I have a function $H$ whose domain is the set $C$ of the continuous functions $[0,1] \to \mathbb{R}$. $H$ is defined by $$H(f)(t) := \int_0^t \phi(f(s))ds $$ for $t \in [0,1], f \in C$ and with $\phi: \mathbb{R} \to \mathbb{R}$ continuous.
What would be a nontrivial condition (imposed onto $\phi$) under which $H$ is a contraction? I know I have to show for $f,g \in C$ that $$d_{sup} (H(f), H(g))= \sup_{t \in [0,1]} \left|\int_0^t \phi(f(s)) - \phi(g(s))ds\right| \leq L \sup_{t \in [0,1]} {|f(t)-g(t)|} = L d_{sup}(f,g)$$ with $L<1$. But all I arrive at is $$d_{sup}(H(f), H(g)) \leq M-m$$ where $M, m$ denote the maximum of $\phi \circ f$/minimum of $\phi \circ g$ which both exist by the properties of continuous functions on compact intervalls. What am I missing here?

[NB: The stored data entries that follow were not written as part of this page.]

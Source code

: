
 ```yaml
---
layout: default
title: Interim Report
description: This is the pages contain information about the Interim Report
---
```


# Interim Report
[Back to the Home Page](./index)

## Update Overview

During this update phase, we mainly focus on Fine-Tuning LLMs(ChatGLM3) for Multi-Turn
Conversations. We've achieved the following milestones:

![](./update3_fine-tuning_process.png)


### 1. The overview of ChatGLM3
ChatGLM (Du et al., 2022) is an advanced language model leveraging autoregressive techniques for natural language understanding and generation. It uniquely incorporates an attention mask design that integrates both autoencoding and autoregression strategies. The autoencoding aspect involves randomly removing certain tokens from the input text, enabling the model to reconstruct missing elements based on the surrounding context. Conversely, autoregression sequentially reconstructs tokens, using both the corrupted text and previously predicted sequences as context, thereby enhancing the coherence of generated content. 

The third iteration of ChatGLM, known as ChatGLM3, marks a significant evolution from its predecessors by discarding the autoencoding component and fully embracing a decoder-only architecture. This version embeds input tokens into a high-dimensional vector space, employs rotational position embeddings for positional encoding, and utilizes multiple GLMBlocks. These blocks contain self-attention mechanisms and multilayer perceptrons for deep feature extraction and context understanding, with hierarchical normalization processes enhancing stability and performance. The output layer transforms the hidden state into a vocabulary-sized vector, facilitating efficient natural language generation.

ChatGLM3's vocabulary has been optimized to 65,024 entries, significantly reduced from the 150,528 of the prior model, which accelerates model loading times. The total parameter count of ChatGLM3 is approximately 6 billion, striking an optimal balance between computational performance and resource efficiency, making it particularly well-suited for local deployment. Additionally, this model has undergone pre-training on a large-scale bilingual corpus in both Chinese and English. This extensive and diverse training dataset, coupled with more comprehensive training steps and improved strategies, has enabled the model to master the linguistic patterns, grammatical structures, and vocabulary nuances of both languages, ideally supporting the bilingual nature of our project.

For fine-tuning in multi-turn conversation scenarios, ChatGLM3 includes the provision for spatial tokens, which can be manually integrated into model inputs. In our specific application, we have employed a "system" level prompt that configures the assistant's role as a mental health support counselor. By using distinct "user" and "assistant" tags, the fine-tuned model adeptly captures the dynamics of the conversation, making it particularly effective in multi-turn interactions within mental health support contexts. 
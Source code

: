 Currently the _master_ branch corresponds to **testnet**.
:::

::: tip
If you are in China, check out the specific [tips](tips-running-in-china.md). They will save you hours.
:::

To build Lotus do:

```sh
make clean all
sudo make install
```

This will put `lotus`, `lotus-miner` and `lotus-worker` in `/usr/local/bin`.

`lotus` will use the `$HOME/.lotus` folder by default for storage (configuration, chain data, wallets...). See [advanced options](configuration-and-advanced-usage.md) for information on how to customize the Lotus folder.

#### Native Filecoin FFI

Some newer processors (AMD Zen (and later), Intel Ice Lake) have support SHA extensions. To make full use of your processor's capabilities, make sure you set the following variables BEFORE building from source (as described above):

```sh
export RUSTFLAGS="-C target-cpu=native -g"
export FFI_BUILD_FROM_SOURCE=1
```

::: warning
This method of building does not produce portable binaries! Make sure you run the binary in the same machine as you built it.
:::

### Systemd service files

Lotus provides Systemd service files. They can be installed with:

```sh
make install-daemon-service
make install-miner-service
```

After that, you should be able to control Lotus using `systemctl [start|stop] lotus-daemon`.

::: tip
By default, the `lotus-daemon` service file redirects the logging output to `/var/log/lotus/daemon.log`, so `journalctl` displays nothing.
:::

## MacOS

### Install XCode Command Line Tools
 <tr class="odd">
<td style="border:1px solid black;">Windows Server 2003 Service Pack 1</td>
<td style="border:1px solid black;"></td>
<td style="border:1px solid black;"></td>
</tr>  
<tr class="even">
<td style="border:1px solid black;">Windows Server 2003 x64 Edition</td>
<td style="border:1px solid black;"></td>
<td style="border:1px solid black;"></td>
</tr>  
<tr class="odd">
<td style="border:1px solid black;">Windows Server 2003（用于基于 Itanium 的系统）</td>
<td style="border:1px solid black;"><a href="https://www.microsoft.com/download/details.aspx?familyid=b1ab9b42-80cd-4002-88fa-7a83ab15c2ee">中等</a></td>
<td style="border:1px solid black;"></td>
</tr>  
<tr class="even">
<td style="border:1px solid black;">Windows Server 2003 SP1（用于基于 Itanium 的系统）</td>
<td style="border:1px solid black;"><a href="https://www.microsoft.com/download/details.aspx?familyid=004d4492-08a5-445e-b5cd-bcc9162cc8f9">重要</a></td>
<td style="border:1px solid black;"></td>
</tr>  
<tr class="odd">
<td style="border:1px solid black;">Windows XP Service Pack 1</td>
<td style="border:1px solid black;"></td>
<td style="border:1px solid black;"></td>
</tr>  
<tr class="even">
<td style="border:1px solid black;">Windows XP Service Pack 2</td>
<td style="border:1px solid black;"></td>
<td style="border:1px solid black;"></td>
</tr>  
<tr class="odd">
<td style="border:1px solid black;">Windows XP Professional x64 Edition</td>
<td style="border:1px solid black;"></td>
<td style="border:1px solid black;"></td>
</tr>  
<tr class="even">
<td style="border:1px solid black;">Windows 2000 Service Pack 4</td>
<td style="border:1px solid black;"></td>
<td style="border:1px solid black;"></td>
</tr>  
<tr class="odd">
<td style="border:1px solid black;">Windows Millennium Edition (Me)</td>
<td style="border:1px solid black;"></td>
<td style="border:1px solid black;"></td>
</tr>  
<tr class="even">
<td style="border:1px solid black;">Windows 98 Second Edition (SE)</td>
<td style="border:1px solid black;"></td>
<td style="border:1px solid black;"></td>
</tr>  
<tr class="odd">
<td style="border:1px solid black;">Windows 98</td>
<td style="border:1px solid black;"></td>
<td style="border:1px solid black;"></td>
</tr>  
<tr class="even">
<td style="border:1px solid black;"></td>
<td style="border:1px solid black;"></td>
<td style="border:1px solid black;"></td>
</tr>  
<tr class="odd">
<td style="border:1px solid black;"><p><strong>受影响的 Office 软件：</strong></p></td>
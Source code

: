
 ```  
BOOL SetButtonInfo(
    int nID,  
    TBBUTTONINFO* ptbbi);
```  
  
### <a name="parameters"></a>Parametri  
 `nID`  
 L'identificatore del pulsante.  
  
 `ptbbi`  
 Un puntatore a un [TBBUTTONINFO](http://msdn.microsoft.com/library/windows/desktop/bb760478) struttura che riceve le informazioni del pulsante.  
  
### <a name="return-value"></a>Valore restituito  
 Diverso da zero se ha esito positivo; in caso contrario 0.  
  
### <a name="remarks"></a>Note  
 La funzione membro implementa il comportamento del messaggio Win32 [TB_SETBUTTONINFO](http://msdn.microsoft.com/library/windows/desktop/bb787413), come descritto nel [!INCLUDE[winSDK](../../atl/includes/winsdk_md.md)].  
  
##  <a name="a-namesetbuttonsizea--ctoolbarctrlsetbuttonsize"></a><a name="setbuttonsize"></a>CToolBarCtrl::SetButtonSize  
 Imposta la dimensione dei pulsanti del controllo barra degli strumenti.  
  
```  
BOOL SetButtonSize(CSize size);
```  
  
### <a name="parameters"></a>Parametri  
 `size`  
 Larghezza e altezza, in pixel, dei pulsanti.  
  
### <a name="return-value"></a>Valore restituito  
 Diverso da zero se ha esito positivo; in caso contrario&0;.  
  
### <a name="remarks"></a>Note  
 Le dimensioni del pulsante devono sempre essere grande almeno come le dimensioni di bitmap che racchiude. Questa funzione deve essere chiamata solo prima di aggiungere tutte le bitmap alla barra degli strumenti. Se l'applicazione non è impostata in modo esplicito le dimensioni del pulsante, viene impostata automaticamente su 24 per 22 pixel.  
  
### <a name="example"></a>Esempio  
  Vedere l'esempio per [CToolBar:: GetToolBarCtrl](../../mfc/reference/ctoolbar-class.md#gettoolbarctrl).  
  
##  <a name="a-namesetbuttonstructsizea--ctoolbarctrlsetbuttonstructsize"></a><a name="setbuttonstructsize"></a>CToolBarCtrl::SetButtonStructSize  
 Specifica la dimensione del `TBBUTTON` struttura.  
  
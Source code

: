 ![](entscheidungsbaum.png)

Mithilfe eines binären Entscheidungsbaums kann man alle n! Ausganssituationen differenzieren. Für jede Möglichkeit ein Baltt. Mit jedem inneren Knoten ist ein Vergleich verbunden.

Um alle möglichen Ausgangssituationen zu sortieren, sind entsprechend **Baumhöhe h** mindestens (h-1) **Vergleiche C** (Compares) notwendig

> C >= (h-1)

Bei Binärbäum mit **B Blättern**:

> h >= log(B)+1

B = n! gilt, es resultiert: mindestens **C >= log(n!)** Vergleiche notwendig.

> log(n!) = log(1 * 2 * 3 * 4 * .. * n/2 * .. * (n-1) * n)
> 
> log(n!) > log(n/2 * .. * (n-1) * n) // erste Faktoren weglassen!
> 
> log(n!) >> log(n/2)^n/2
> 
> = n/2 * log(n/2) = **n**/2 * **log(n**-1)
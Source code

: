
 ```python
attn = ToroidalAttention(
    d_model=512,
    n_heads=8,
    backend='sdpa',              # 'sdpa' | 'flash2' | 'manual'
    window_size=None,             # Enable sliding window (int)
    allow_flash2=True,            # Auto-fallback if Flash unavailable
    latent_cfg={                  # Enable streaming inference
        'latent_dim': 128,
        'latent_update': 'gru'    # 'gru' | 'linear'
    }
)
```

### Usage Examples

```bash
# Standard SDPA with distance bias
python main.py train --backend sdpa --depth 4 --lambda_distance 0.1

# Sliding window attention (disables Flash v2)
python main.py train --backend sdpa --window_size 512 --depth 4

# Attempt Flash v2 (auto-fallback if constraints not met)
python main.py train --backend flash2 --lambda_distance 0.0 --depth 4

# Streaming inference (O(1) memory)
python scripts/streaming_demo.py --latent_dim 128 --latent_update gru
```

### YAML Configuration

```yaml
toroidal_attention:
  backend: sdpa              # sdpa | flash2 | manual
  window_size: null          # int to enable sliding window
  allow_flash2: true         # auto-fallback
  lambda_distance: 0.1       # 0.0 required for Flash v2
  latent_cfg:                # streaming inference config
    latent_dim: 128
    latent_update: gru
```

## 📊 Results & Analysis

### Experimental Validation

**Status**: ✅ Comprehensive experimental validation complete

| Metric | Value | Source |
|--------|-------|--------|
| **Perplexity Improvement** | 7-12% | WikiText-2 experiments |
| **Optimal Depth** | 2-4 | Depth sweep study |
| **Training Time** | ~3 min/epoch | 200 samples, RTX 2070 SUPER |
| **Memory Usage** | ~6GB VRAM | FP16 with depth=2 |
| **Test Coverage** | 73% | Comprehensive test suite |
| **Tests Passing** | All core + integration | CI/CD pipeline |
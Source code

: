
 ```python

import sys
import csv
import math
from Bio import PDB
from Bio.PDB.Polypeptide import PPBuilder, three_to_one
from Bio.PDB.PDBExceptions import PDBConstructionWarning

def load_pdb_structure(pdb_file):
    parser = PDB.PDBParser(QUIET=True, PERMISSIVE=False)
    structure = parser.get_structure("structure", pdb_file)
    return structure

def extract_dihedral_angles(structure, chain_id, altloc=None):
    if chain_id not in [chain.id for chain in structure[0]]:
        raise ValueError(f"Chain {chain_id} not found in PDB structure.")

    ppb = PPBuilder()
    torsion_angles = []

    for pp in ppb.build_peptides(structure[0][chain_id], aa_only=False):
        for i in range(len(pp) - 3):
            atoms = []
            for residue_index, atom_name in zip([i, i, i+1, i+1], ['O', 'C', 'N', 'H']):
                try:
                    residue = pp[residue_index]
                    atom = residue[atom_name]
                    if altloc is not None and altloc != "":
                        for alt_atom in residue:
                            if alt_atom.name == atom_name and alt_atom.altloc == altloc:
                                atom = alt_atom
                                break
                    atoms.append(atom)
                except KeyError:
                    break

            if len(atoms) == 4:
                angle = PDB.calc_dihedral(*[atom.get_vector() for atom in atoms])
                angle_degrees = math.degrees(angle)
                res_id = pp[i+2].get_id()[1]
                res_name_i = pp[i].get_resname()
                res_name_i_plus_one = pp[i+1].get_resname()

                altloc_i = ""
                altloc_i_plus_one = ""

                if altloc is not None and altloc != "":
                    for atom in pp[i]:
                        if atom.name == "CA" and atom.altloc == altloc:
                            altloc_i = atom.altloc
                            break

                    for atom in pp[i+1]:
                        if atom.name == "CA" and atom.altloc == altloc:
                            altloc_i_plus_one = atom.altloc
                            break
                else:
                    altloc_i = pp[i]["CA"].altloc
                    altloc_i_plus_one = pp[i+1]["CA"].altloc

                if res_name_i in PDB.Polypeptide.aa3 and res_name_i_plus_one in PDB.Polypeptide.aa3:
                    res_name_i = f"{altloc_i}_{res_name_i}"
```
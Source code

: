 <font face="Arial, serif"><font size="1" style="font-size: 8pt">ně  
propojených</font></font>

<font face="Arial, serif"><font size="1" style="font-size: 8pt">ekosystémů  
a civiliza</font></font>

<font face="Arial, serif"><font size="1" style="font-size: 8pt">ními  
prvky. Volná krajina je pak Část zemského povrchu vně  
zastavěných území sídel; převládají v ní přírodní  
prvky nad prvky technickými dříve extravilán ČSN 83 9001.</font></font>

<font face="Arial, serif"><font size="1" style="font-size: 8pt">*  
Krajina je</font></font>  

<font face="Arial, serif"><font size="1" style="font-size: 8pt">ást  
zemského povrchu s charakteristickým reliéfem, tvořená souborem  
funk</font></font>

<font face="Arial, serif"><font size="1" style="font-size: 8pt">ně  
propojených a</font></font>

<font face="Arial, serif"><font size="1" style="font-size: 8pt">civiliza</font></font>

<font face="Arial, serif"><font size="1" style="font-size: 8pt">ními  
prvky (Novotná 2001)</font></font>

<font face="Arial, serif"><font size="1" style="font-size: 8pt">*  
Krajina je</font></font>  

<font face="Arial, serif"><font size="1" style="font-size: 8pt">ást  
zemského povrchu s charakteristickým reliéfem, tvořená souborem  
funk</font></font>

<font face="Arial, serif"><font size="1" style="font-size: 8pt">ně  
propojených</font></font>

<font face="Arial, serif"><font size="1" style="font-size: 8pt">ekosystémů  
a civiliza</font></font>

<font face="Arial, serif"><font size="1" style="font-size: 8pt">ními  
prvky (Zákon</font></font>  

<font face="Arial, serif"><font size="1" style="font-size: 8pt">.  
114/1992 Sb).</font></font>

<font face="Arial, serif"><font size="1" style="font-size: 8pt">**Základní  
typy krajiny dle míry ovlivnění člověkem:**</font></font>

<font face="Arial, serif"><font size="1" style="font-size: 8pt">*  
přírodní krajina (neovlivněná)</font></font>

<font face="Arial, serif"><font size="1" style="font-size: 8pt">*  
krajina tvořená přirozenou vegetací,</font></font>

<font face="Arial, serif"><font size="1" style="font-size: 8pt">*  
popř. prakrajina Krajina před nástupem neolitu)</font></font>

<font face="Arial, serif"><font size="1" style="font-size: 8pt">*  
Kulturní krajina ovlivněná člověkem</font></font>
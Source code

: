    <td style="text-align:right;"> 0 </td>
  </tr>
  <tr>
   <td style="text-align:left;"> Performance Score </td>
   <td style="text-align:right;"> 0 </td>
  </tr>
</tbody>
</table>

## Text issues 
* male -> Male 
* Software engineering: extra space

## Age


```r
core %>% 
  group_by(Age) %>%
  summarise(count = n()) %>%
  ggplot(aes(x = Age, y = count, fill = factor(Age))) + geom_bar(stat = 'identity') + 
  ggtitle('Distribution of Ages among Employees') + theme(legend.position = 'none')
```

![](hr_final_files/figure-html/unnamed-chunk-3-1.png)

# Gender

Also is it correct that $H$ maps to itself, i.e. that $H(f)$ is continuous? Thanks!
Supone $\phi$ is Lipschitz with constant $L_\phi$. Then, for any $f,g\in C[0,1]$ \begin{align} |H(f)(t)-H(g)(t)|&\le\int_0^t|\phi(f(s))-\phi(g(s))|\,ds\\ &\le L_\phi\int_0^t|f(s)-g(s)|\,ds\\ &\le L_\phi\,d_{\text{sup}}(f,g), \end{align} and $$ d_{\text{sup}}(H(f),H(g))\le L_\phi\,d_{\text{sup}}(f,g). $$